HBase/Hadoop on Mac OS X (Pseudo-Distributed)

I wanted to do some experimenting with various tools for doing Hadoop and HBase activities and didn’t want to have to bother making it work with our Cluster in the Cloud. I just wanted a simple experimental environment on my Macbook Pro running Snow Leopard Mac OS X.

So I thought it was time to revisit installing Hadoop and HBase on the Mac using the latest versions of everything. This will be deployed as Psuedo-Distributed mode native to Mac OS X. Some folks actually create a set of Linux VMs with a full Hadoop/HBase stack and run that on the Mac, but that is a bit of overkill for now.

These instructions mainly follow the standard instructions for Apache Hadoop and Apache HBase

Prerequisits

Mac OS X Xcode developer tools which includes Java 1.6.x. You can get this for free from the Apple Mac Dev Center. You have to become a member but there is a free membership available.

Download and Unpack Latest Distros

You can get a link to a mirror for Hadoop via the Hadoop Apache Mirror link and for Hbase at the HBase Apache Mirror link. Each of those links will bring you to a suggested link to a mirror for Hadoop or HBase. Once you click on the suggest link, it will bring you to a mirror with the recent releases. You can click on the stable link which will then bring you to a directory that has the latest stable Hadoop (as of this writing: hadoop-0.20.2.tar.gz) or HBase (as of this writing: hbase-0.20.3.tar.gz ). Click on those tar.gz files to download them.
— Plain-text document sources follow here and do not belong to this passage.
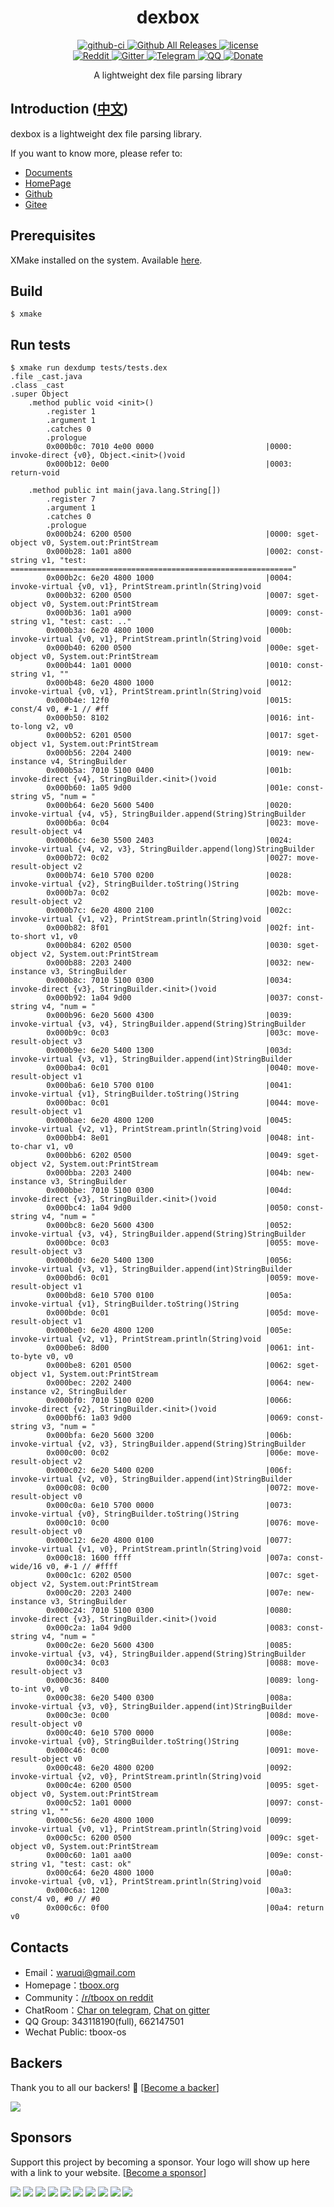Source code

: <div align="center">
  <h1>dexbox</h1>

  <div>
    <a href="https://github.com/tboox/dexbox/actions?query=workflow%3Abuild">
      <img src="https://img.shields.io/github/workflow/status/tboox/dexbox/build/master.svg?style=flat-square" alt="github-ci" />
    </a>
    <a href="https://github.com/tboox/dexbox/releases">
      <img src="https://img.shields.io/github/release/tboox/dexbox.svg?style=flat-square" alt="Github All Releases" />
    </a>
    <a href="https://github.com/tboox/dexbox/blob/master/LICENSE.md">
      <img src="https://img.shields.io/github/license/tboox/dexbox.svg?colorB=f48041&style=flat-square" alt="license" />
    </a>
  </div>
  <div>
    <a href="https://www.reddit.com/r/tboox/">
      <img src="https://img.shields.io/badge/chat-on%20reddit-ff3f34.svg?style=flat-square" alt="Reddit" />
    </a>
    <a href="https://gitter.im/tboox/tboox?utm_source=badge&utm_medium=badge&utm_campaign=pr-badge&utm_content=badge">
      <img src="https://img.shields.io/gitter/room/tboox/tboox.svg?style=flat-square&colorB=96c312" alt="Gitter" />
    </a>
    <a href="https://t.me/tbooxorg">
      <img src="https://img.shields.io/badge/chat-on%20telegram-blue.svg?style=flat-square" alt="Telegram" />
    </a>
    <a href="https://jq.qq.com/?_wv=1027&k=5hpwWFv">
      <img src="https://img.shields.io/badge/chat-on%20QQ-ff69b4.svg?style=flat-square" alt="QQ" />
    </a>
    <a href="https://xmake.io/#/sponsor">
      <img src="https://img.shields.io/badge/donate-us-orange.svg?style=flat-square" alt="Donate" />
    </a>
  </div>

  <p>A lightweight dex file parsing library</p>
</div>

## Introduction ([中文](/README_zh.md))

dexbox is a lightweight dex file parsing library.

If you want to know more, please refer to:

* [Documents](https://xmake.io/#/home)
* [HomePage](https://xmake.io)
* [Github](https://github.com/tboox/dexbox)
* [Gitee](https://gitee.com/tboox/dexbox)

## Prerequisites

XMake installed on the system. Available [here](https://github.com/xmake-io/xmake).

## Build

```console
$ xmake
```

## Run tests

```console
$ xmake run dexdump tests/tests.dex
.file _cast.java
.class _cast
.super Object
    .method public void <init>()
        .register 1
        .argument 1
        .catches 0
        .prologue
        0x000b0c: 7010 4e00 0000                         |0000: invoke-direct {v0}, Object.<init>()void
        0x000b12: 0e00                                   |0003: return-void

    .method public int main(java.lang.String[])
        .register 7
        .argument 1
        .catches 0
        .prologue
        0x000b24: 6200 0500                              |0000: sget-object v0, System.out:PrintStream
        0x000b28: 1a01 a800                              |0002: const-string v1, "test: ==============================================================="
        0x000b2c: 6e20 4800 1000                         |0004: invoke-virtual {v0, v1}, PrintStream.println(String)void
        0x000b32: 6200 0500                              |0007: sget-object v0, System.out:PrintStream
        0x000b36: 1a01 a900                              |0009: const-string v1, "test: cast: .."
        0x000b3a: 6e20 4800 1000                         |000b: invoke-virtual {v0, v1}, PrintStream.println(String)void
        0x000b40: 6200 0500                              |000e: sget-object v0, System.out:PrintStream
        0x000b44: 1a01 0000                              |0010: const-string v1, ""
        0x000b48: 6e20 4800 1000                         |0012: invoke-virtual {v0, v1}, PrintStream.println(String)void
        0x000b4e: 12f0                                   |0015: const/4 v0, #-1 // #ff
        0x000b50: 8102                                   |0016: int-to-long v2, v0
        0x000b52: 6201 0500                              |0017: sget-object v1, System.out:PrintStream
        0x000b56: 2204 2400                              |0019: new-instance v4, StringBuilder
        0x000b5a: 7010 5100 0400                         |001b: invoke-direct {v4}, StringBuilder.<init>()void
        0x000b60: 1a05 9d00                              |001e: const-string v5, "num = "
        0x000b64: 6e20 5600 5400                         |0020: invoke-virtual {v4, v5}, StringBuilder.append(String)StringBuilder
        0x000b6a: 0c04                                   |0023: move-result-object v4
        0x000b6c: 6e30 5500 2403                         |0024: invoke-virtual {v4, v2, v3}, StringBuilder.append(long)StringBuilder
        0x000b72: 0c02                                   |0027: move-result-object v2
        0x000b74: 6e10 5700 0200                         |0028: invoke-virtual {v2}, StringBuilder.toString()String
        0x000b7a: 0c02                                   |002b: move-result-object v2
        0x000b7c: 6e20 4800 2100                         |002c: invoke-virtual {v1, v2}, PrintStream.println(String)void
        0x000b82: 8f01                                   |002f: int-to-short v1, v0
        0x000b84: 6202 0500                              |0030: sget-object v2, System.out:PrintStream
        0x000b88: 2203 2400                              |0032: new-instance v3, StringBuilder
        0x000b8c: 7010 5100 0300                         |0034: invoke-direct {v3}, StringBuilder.<init>()void
        0x000b92: 1a04 9d00                              |0037: const-string v4, "num = "
        0x000b96: 6e20 5600 4300                         |0039: invoke-virtual {v3, v4}, StringBuilder.append(String)StringBuilder
        0x000b9c: 0c03                                   |003c: move-result-object v3
        0x000b9e: 6e20 5400 1300                         |003d: invoke-virtual {v3, v1}, StringBuilder.append(int)StringBuilder
        0x000ba4: 0c01                                   |0040: move-result-object v1
        0x000ba6: 6e10 5700 0100                         |0041: invoke-virtual {v1}, StringBuilder.toString()String
        0x000bac: 0c01                                   |0044: move-result-object v1
        0x000bae: 6e20 4800 1200                         |0045: invoke-virtual {v2, v1}, PrintStream.println(String)void
        0x000bb4: 8e01                                   |0048: int-to-char v1, v0
        0x000bb6: 6202 0500                              |0049: sget-object v2, System.out:PrintStream
        0x000bba: 2203 2400                              |004b: new-instance v3, StringBuilder
        0x000bbe: 7010 5100 0300                         |004d: invoke-direct {v3}, StringBuilder.<init>()void
        0x000bc4: 1a04 9d00                              |0050: const-string v4, "num = "
        0x000bc8: 6e20 5600 4300                         |0052: invoke-virtual {v3, v4}, StringBuilder.append(String)StringBuilder
        0x000bce: 0c03                                   |0055: move-result-object v3
        0x000bd0: 6e20 5400 1300                         |0056: invoke-virtual {v3, v1}, StringBuilder.append(int)StringBuilder
        0x000bd6: 0c01                                   |0059: move-result-object v1
        0x000bd8: 6e10 5700 0100                         |005a: invoke-virtual {v1}, StringBuilder.toString()String
        0x000bde: 0c01                                   |005d: move-result-object v1
        0x000be0: 6e20 4800 1200                         |005e: invoke-virtual {v2, v1}, PrintStream.println(String)void
        0x000be6: 8d00                                   |0061: int-to-byte v0, v0
        0x000be8: 6201 0500                              |0062: sget-object v1, System.out:PrintStream
        0x000bec: 2202 2400                              |0064: new-instance v2, StringBuilder
        0x000bf0: 7010 5100 0200                         |0066: invoke-direct {v2}, StringBuilder.<init>()void
        0x000bf6: 1a03 9d00                              |0069: const-string v3, "num = "
        0x000bfa: 6e20 5600 3200                         |006b: invoke-virtual {v2, v3}, StringBuilder.append(String)StringBuilder
        0x000c00: 0c02                                   |006e: move-result-object v2
        0x000c02: 6e20 5400 0200                         |006f: invoke-virtual {v2, v0}, StringBuilder.append(int)StringBuilder
        0x000c08: 0c00                                   |0072: move-result-object v0
        0x000c0a: 6e10 5700 0000                         |0073: invoke-virtual {v0}, StringBuilder.toString()String
        0x000c10: 0c00                                   |0076: move-result-object v0
        0x000c12: 6e20 4800 0100                         |0077: invoke-virtual {v1, v0}, PrintStream.println(String)void
        0x000c18: 1600 ffff                              |007a: const-wide/16 v0, #-1 // #ffff
        0x000c1c: 6202 0500                              |007c: sget-object v2, System.out:PrintStream
        0x000c20: 2203 2400                              |007e: new-instance v3, StringBuilder
        0x000c24: 7010 5100 0300                         |0080: invoke-direct {v3}, StringBuilder.<init>()void
        0x000c2a: 1a04 9d00                              |0083: const-string v4, "num = "
        0x000c2e: 6e20 5600 4300                         |0085: invoke-virtual {v3, v4}, StringBuilder.append(String)StringBuilder
        0x000c34: 0c03                                   |0088: move-result-object v3
        0x000c36: 8400                                   |0089: long-to-int v0, v0
        0x000c38: 6e20 5400 0300                         |008a: invoke-virtual {v3, v0}, StringBuilder.append(int)StringBuilder
        0x000c3e: 0c00                                   |008d: move-result-object v0
        0x000c40: 6e10 5700 0000                         |008e: invoke-virtual {v0}, StringBuilder.toString()String
        0x000c46: 0c00                                   |0091: move-result-object v0
        0x000c48: 6e20 4800 0200                         |0092: invoke-virtual {v2, v0}, PrintStream.println(String)void
        0x000c4e: 6200 0500                              |0095: sget-object v0, System.out:PrintStream
        0x000c52: 1a01 0000                              |0097: const-string v1, ""
        0x000c56: 6e20 4800 1000                         |0099: invoke-virtual {v0, v1}, PrintStream.println(String)void
        0x000c5c: 6200 0500                              |009c: sget-object v0, System.out:PrintStream
        0x000c60: 1a01 aa00                              |009e: const-string v1, "test: cast: ok"
        0x000c64: 6e20 4800 1000                         |00a0: invoke-virtual {v0, v1}, PrintStream.println(String)void
        0x000c6a: 1200                                   |00a3: const/4 v0, #0 // #0
        0x000c6c: 0f00                                   |00a4: return v0
```

## Contacts

* Email：[waruqi@gmail.com](mailto:waruqi@gmail.com)
* Homepage：[tboox.org](https://tboox.org)
* Community：[/r/tboox on reddit](https://www.reddit.com/r/tboox/)
* ChatRoom：[Char on telegram](https://t.me/tbooxorg), [Chat on gitter](https://gitter.im/tboox/tboox?utm_source=badge&utm_medium=badge&utm_campaign=pr-badge&utm_content=badge)
* QQ Group: 343118190(full), 662147501
* Wechat Public: tboox-os

## Backers

Thank you to all our backers! 🙏 [[Become a backer](https://opencollective.com/xmake#backer)]

<a href="https://opencollective.com/xmake#backers" target="_blank"><img src="https://opencollective.com/xmake/backers.svg?width=890"></a>

## Sponsors

Support this project by becoming a sponsor. Your logo will show up here with a link to your website. [[Become a sponsor](https://opencollective.com/xmake#sponsor)]

<a href="https://opencollective.com/xmake/sponsor/0/website" target="_blank"><img src="https://opencollective.com/xmake/sponsor/0/avatar.svg"></a>
<a href="https://opencollective.com/xmake/sponsor/1/website" target="_blank"><img src="https://opencollective.com/xmake/sponsor/1/avatar.svg"></a>
<a href="https://opencollective.com/xmake/sponsor/2/website" target="_blank"><img src="https://opencollective.com/xmake/sponsor/2/avatar.svg"></a>
<a href="https://opencollective.com/xmake/sponsor/3/website" target="_blank"><img src="https://opencollective.com/xmake/sponsor/3/avatar.svg"></a>
<a href="https://opencollective.com/xmake/sponsor/4/website" target="_blank"><img src="https://opencollective.com/xmake/sponsor/4/avatar.svg"></a>
<a href="https://opencollective.com/xmake/sponsor/5/website" target="_blank"><img src="https://opencollective.com/xmake/sponsor/5/avatar.svg"></a>
<a href="https://opencollective.com/xmake/sponsor/6/website" target="_blank"><img src="https://opencollective.com/xmake/sponsor/6/avatar.svg"></a>
<a href="https://opencollective.com/xmake/sponsor/7/website" target="_blank"><img src="https://opencollective.com/xmake/sponsor/7/avatar.svg"></a>
<a href="https://opencollective.com/xmake/sponsor/8/website" target="_blank"><img src="https://opencollective.com/xmake/sponsor/8/avatar.svg"></a>
<a href="https://opencollective.com/xmake/sponsor/9/website" target="_blank"><img src="https://opencollective.com/xmake/sponsor/9/avatar.svg"></a>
I am going to keep the distros in ~/work/pkgs. I usually create a directory ~/work/pkgs and unpack the tar files there as numbered versions and then create symbolic links to them in ~/work. But you can do this all in any directory that you can control.:

cd ~/work
mkdir -p pkgs
cd pkgs
tar xvzf hadoop-0.20.2.tar.gz
tar xvzf hbase-0.20.3.tar.gz
cd ..
ln -s pkgs/hadoop-0.20.2 hadoop
ln -s pkgs/hbase-020.3 hbase
mkdir -p hadoop/logs
mkdir -p hbase/logs

Now you can have your tools all access ~/work/hadoop or ~/work/hbase and not care what version it is. You can update to later version just by downloading, untarring the distro and then just change the symbolic links.

Configure Hadoop

All the configuration files mentioned here will be in ~/work/hadoop/conf. In this example we are assuming that the Hadoop servers will only be accessed from this localhost. If you need to make it accessable from other hosts or VMs on your lan that support Bonjour, you could use the bonjour name (ie. the name of your mac followed by .local such as mymac.local) instead of localhost in the following Hadoop and HBase configuraitons

hadoop-env.sh

Mainly need to tell Hadoop where your JAVA_HOME is.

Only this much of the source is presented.